> _YOUR GOAL_: Could you filter the data below down to the lines that hold the word "begin"?

[DATASET RECORDS]

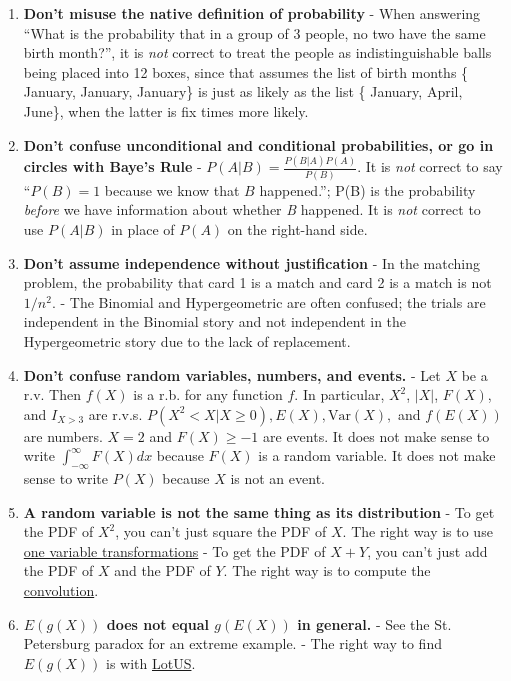 \documentclass[10pt,landscape]{article}
\theoremstyle{definition}
\newcommand{\var}{\textrm{Var}}
\begin{document}
\begin{multicols}{3}
\begin{enumerate} \itemsep -.25em
\item \textbf{Don't misuse the native definition of probability}  - When answering ``What is the probability that in a group of 3 people, no two have the same birth month?'', it is \emph{not} correct to treat the people as indistinguishable balls being placed into 12 boxes, since that assumes the list of birth months \{ January, January, January\} is just as likely as the list \{ January, April, June\}, when the latter is fix times more likely.
\item \textbf{Don't confuse unconditional and conditional probabilities, or go in circles with Baye's Rule} - $P(A|B) = \frac{P(B|A)P(A)}{P(B)}$. It is \emph{not} correct to say ``$P(B) = 1$ because we know that $B$ happened.''; P(B) is the probability \emph{before} we have information about whether \emph{B} happened. It is \emph{not} correct to use $P(A|B)$ in place of $P(A)$ on the right-hand side.
\item \textbf{Don't assume independence without justification} - In the matching problem, the probability that card 1 is a match and card 2 is a match is not $1/n^2$. - The Binomial and Hypergeometric are often confused; the trials are independent in the Binomial story and not independent in the Hypergeometric story due to the lack of replacement.
\item \textbf{Don't confuse random variables, numbers, and events.} - Let $X$ be a r.v. Then $f(X)$ is a r.b. for any function $f$. In particular, $X^2$, $|X|$, $F(X)$, and $I_{X>3}$ are r.v.s. $P(X^2 < X | X \geq 0), E(X), \var(X), $ and $f(E(X))$ are numbers. $X = 2$ and $F(X) \geq -1$ are events. It does not make sense to write $\int_{-\infty}^\infty F(X) dx$ because $F(X)$ is a random variable. It does not make sense to write $P(X)$ because $X$ is not an event.
\item \textbf{A random variable is not the same thing as its distribution} - To get the PDF of $X^2$, you can't just square the PDF of $X$. The right way is to use \hyperref[one variable transformations]{one variable transformations} - To get the PDF of $X + Y$, you can't just add the PDF of $X$ and the PDF of $Y$. The right way is to compute the \hyperref[convolutions]{convolution}.
\item \textbf{$E(g(X))$ does not equal $g(E(X))$ in general.} - See the St. Petersburg paradox for an extreme example. - The right way to find $E(g(X))$ is with \hyperref[lotus]{LotUS}.
\end{enumerate}


\end{multicols}
\end{document}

[/DATASET RECORDS]

> _SOLVED EXERCISE_:
\begin{document}
\begin{multicols}{3}
\begin{enumerate} \itemsep -.25em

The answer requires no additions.